RECORDS FOR THIS TASK
==============================

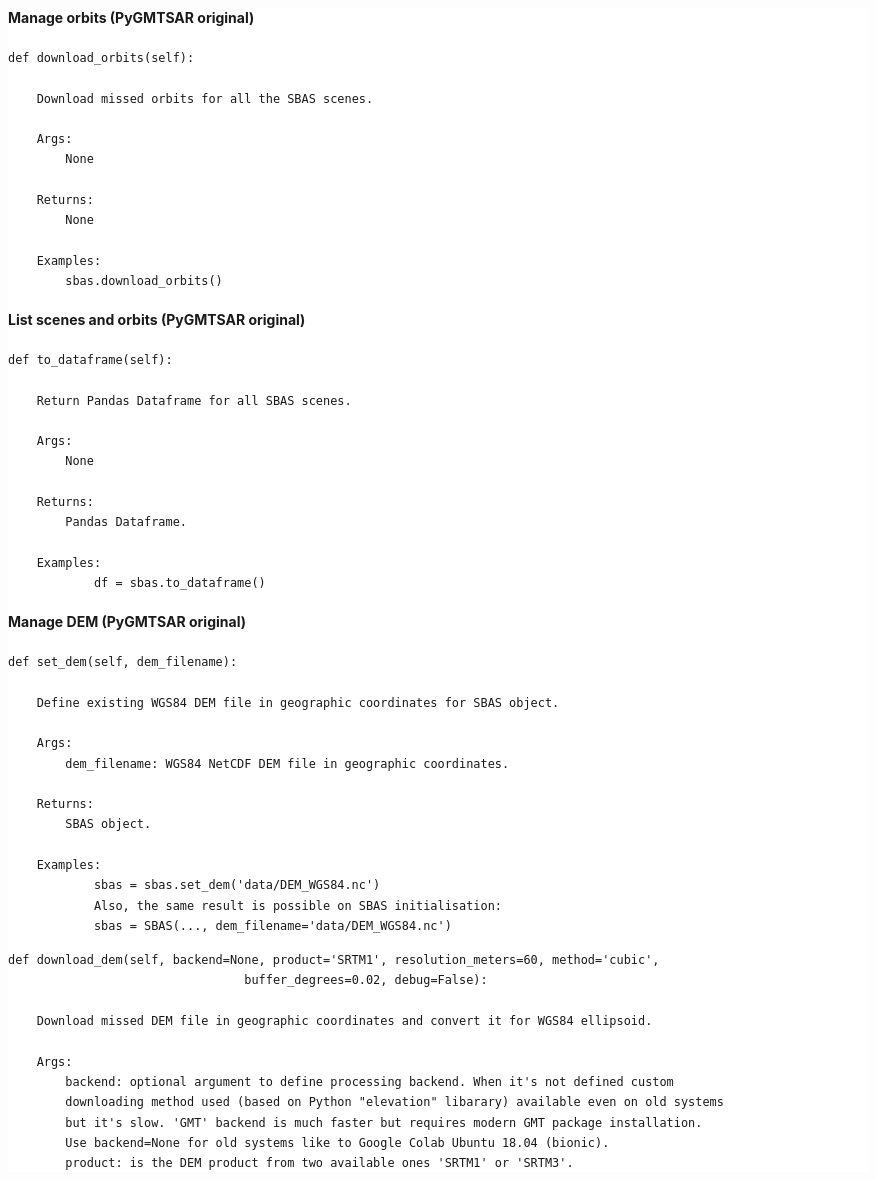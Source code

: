 #### Manage orbits (PyGMTSAR original)

```
def download_orbits(self):

    Download missed orbits for all the SBAS scenes.

    Args:
        None

    Returns:
        None

    Examples:
        sbas.download_orbits()
```

#### List scenes and orbits (PyGMTSAR original)

```
def to_dataframe(self):

    Return Pandas Dataframe for all SBAS scenes.

    Args:
        None
        
    Returns:
        Pandas Dataframe.
        
    Examples:
    		df = sbas.to_dataframe()
```

#### Manage DEM (PyGMTSAR original)

```
def set_dem(self, dem_filename):

    Define existing WGS84 DEM file in geographic coordinates for SBAS object.

    Args:
        dem_filename: WGS84 NetCDF DEM file in geographic coordinates.
        
    Returns:
        SBAS object.
        
    Examples:
    		sbas = sbas.set_dem('data/DEM_WGS84.nc')
    		Also, the same result is possible on SBAS initialisation:
    		sbas = SBAS(..., dem_filename='data/DEM_WGS84.nc')
```

```
def download_dem(self, backend=None, product='SRTM1', resolution_meters=60, method='cubic',
								 buffer_degrees=0.02, debug=False):

    Download missed DEM file in geographic coordinates and convert it for WGS84 ellipsoid.

    Args:
        backend: optional argument to define processing backend. When it's not defined custom
        downloading method used (based on Python "elevation" libarary) available even on old systems
        but it's slow. 'GMT' backend is much faster but requires modern GMT package installation.
        Use backend=None for old systems like to Google Colab Ubuntu 18.04 (bionic).
        product: is the DEM product from two available ones 'SRTM1' or 'SRTM3'.
```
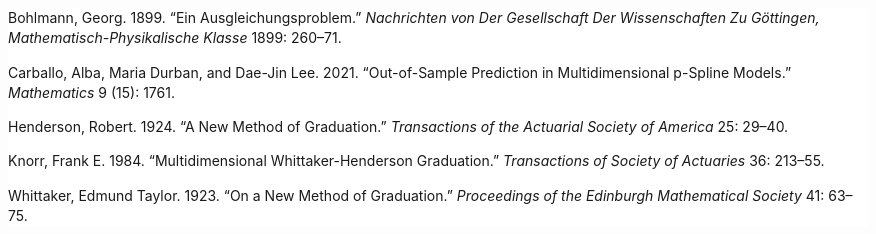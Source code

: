 Bohlmann, Georg. 1899. “Ein Ausgleichungsproblem.” *Nachrichten von Der
Gesellschaft Der Wissenschaften Zu Göttingen, Mathematisch-Physikalische
Klasse* 1899: 260–71.

</div>

<div id="ref-carballo2021prediction" class="csl-entry">

Carballo, Alba, Maria Durban, and Dae-Jin Lee. 2021. “Out-of-Sample
Prediction in Multidimensional p-Spline Models.” *Mathematics* 9 (15):
1761.

</div>

<div id="ref-henderson1924new" class="csl-entry">

Henderson, Robert. 1924. “A New Method of Graduation.” *Transactions of
the Actuarial Society of America* 25: 29–40.

</div>

<div id="ref-knorr1984multidimensional" class="csl-entry">

Knorr, Frank E. 1984. “Multidimensional Whittaker-Henderson Graduation.”
*Transactions of Society of Actuaries* 36: 213–55.

</div>

<div id="ref-whittaker1923new" class="csl-entry">

Whittaker, Edmund Taylor. 1923. “On a New Method of Graduation.”
*Proceedings of the Edinburgh Mathematical Society* 41: 63–75.

</div>

</div>
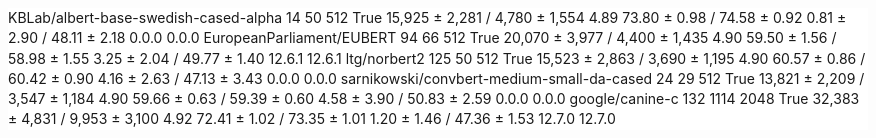   <tr class="not-merged-model">
   <td>KBLab/albert-base-swedish-cased-alpha</td> 
   <td class="num_model_parameters">14</td> 
   <td class="vocabulary_size">50</td> 
   <td class="max_sequence_length">512</td> 
   <td class="commercially_licensed">True</td> 
   <td class="speed">15,925 ± 2,281 / 4,780 ± 1,554</td> 
   <td class="rank">4.89</td> 
   <td class="fo ner">73.80 ± 0.98 / 74.58 ± 0.92</td> 
   <td class="fo la">0.81 ± 2.90 / 48.11 ± 2.18</td> 
   <td>0.0.0</td> 
   <td>0.0.0</td> 
   </tr>
  <tr class="not-merged-model">
   <td>EuropeanParliament/EUBERT</td> 
   <td class="num_model_parameters">94</td> 
   <td class="vocabulary_size">66</td> 
   <td class="max_sequence_length">512</td> 
   <td class="commercially_licensed">True</td> 
   <td class="speed">20,070 ± 3,977 / 4,400 ± 1,435</td> 
   <td class="rank">4.90</td> 
   <td class="fo ner">59.50 ± 1.56 / 58.98 ± 1.55</td> 
   <td class="fo la">3.25 ± 2.04 / 49.77 ± 1.40</td> 
   <td>12.6.1</td> 
   <td>12.6.1</td> 
   </tr>
  <tr class="not-merged-model">
   <td>ltg/norbert2</td> 
   <td class="num_model_parameters">125</td> 
   <td class="vocabulary_size">50</td> 
   <td class="max_sequence_length">512</td> 
   <td class="commercially_licensed">True</td> 
   <td class="speed">15,523 ± 2,863 / 3,690 ± 1,195</td> 
   <td class="rank">4.90</td> 
   <td class="fo ner">60.57 ± 0.86 / 60.42 ± 0.90</td> 
   <td class="fo la">4.16 ± 2.63 / 47.13 ± 3.43</td> 
   <td>0.0.0</td> 
   <td>0.0.0</td> 
   </tr>
  <tr class="not-merged-model">
   <td>sarnikowski/convbert-medium-small-da-cased</td> 
   <td class="num_model_parameters">24</td> 
   <td class="vocabulary_size">29</td> 
   <td class="max_sequence_length">512</td> 
   <td class="commercially_licensed">True</td> 
   <td class="speed">13,821 ± 2,209 / 3,547 ± 1,184</td> 
   <td class="rank">4.90</td> 
   <td class="fo ner">59.66 ± 0.63 / 59.39 ± 0.60</td> 
   <td class="fo la">4.58 ± 3.90 / 50.83 ± 2.59</td> 
   <td>0.0.0</td> 
   <td>0.0.0</td> 
   </tr>
  <tr class="not-merged-model">
   <td>google/canine-c</td> 
   <td class="num_model_parameters">132</td> 
   <td class="vocabulary_size">1114</td> 
   <td class="max_sequence_length">2048</td> 
   <td class="commercially_licensed">True</td> 
   <td class="speed">32,383 ± 4,831 / 9,953 ± 3,100</td> 
   <td class="rank">4.92</td> 
   <td class="fo ner">72.41 ± 1.02 / 73.35 ± 1.01</td> 
   <td class="fo la">1.20 ± 1.46 / 47.36 ± 1.53</td> 
   <td>12.7.0</td> 
   <td>12.7.0</td> 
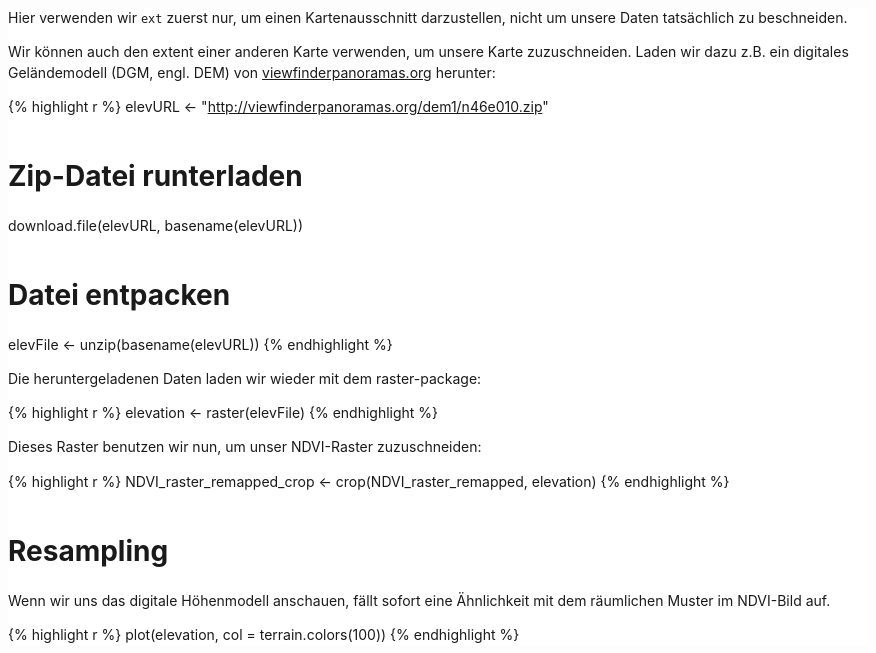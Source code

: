 Hier verwenden wir `ext` zuerst nur, um einen Kartenausschnitt darzustellen, nicht um unsere Daten tatsächlich zu beschneiden.

Wir können auch den extent einer anderen Karte verwenden, um unsere Karte zuzuschneiden. Laden wir dazu z.B. ein digitales Geländemodell (DGM, engl. DEM) von [viewfinderpanoramas.org](http://viewfinderpanoramas.org) herunter:


{% highlight r %}
elevURL <- "http://viewfinderpanoramas.org/dem1/n46e010.zip"

# Zip-Datei runterladen
download.file(elevURL, basename(elevURL))

# Datei entpacken
elevFile <- unzip(basename(elevURL))
{% endhighlight %}


Die heruntergeladenen Daten laden wir wieder mit dem raster-package:

{% highlight r %}
elevation <- raster(elevFile)
{% endhighlight %}

Dieses Raster benutzen wir nun, um unser NDVI-Raster zuzuschneiden:


{% highlight r %}
NDVI_raster_remapped_crop <- crop(NDVI_raster_remapped, elevation)
{% endhighlight %}


# Resampling

Wenn wir uns das digitale Höhenmodell anschauen, fällt sofort eine Ähnlichkeit mit dem räumlichen Muster im NDVI-Bild auf.

{% highlight r %}
plot(elevation, col = terrain.colors(100))
{% endhighlight %}
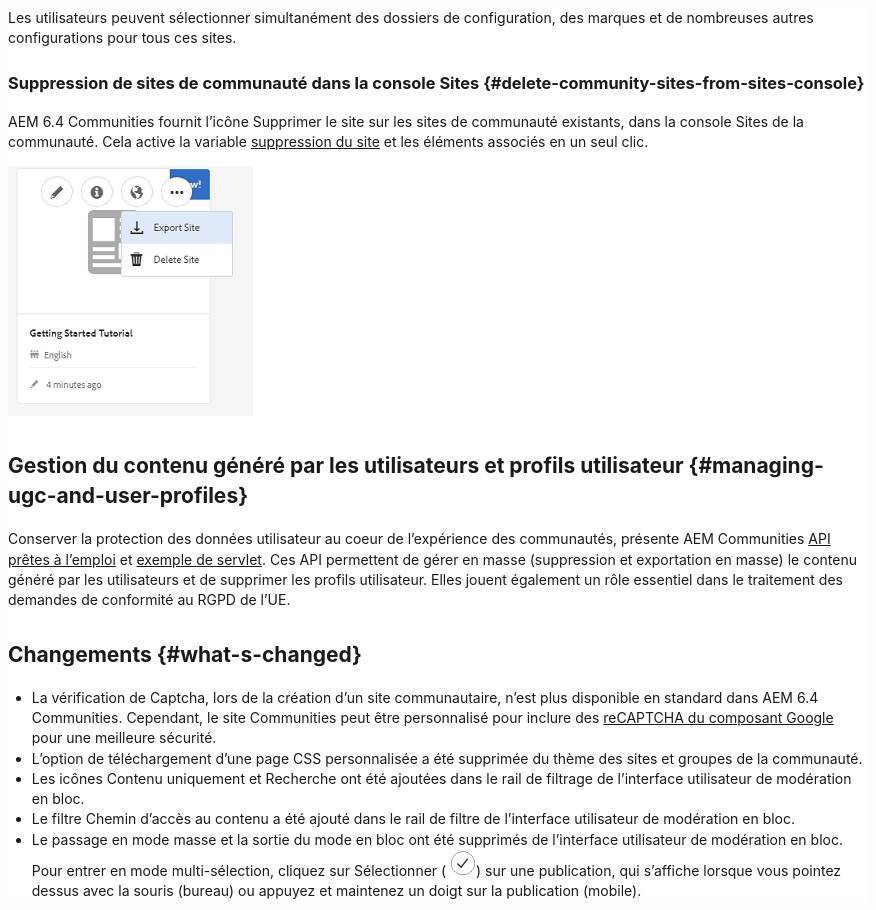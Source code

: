 Les utilisateurs peuvent sélectionner simultanément des dossiers de configuration, des marques et de nombreuses autres configurations pour tous ces sites.

### Suppression de sites de communauté dans la console Sites {#delete-community-sites-from-sites-console}

AEM 6.4 Communities fournit l’icône Supprimer le site sur les sites de communauté existants, dans la console Sites de la communauté. Cela active la variable [suppression du site](create-site.md) et les éléments associés en un seul clic.

![siteactions](assets/siteactions.png)

## Gestion du contenu généré par les utilisateurs et profils utilisateur {#managing-ugc-and-user-profiles}

Conserver la protection des données utilisateur au coeur de l’expérience des communautés, présente AEM Communities [API prêtes à l’emploi](user-ugc-management-service.md) et [exemple de servlet](https://github.com/Adobe-Marketing-Cloud/aem-communities-ugc-migration/tree/main/bundles/communities-ugc-management-servlet). Ces API permettent de gérer en masse (suppression et exportation en masse) le contenu généré par les utilisateurs et de supprimer les profils utilisateur. Elles jouent également un rôle essentiel dans le traitement des demandes de conformité au RGPD de l’UE.

## Changements {#what-s-changed}

* La vérification de Captcha, lors de la création d’un site communautaire, n’est plus disponible en standard dans AEM 6.4 Communities. Cependant, le site Communities peut être personnalisé pour inclure des [reCAPTCHA du composant Google](https://helpx.adobe.com/experience-manager/using/aem_recaptcha.html) pour une meilleure sécurité.
* L’option de téléchargement d’une page CSS personnalisée a été supprimée du thème des sites et groupes de la communauté.
* Les icônes Contenu uniquement et Recherche ont été ajoutées dans le rail de filtrage de l’interface utilisateur de modération en bloc.
* Le filtre Chemin d’accès au contenu a été ajouté dans le rail de filtre de l’interface utilisateur de modération en bloc.
* Le passage en mode masse et la sortie du mode en bloc ont été supprimés de l’interface utilisateur de modération en bloc. Pour entrer en mode multi-sélection, cliquez sur Sélectionner ( ![selecticon](assets/selecticon.png)) sur une publication, qui s’affiche lorsque vous pointez dessus avec la souris (bureau) ou appuyez et maintenez un doigt sur la publication (mobile).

==============================

ABOUT THIS EXERCISE
Go through the listing above and find each line that contains "backend", then copy it.

SOLUTION
def download_dem(self, backend=None, product='SRTM1', resolution_meters=60, method='cubic',
        backend: optional argument to define processing backend. When it's not defined custom
        but it's slow. 'GMT' backend is much faster but requires modern GMT package installation.
        Use backend=None for old systems like to Google Colab Ubuntu 18.04 (bionic).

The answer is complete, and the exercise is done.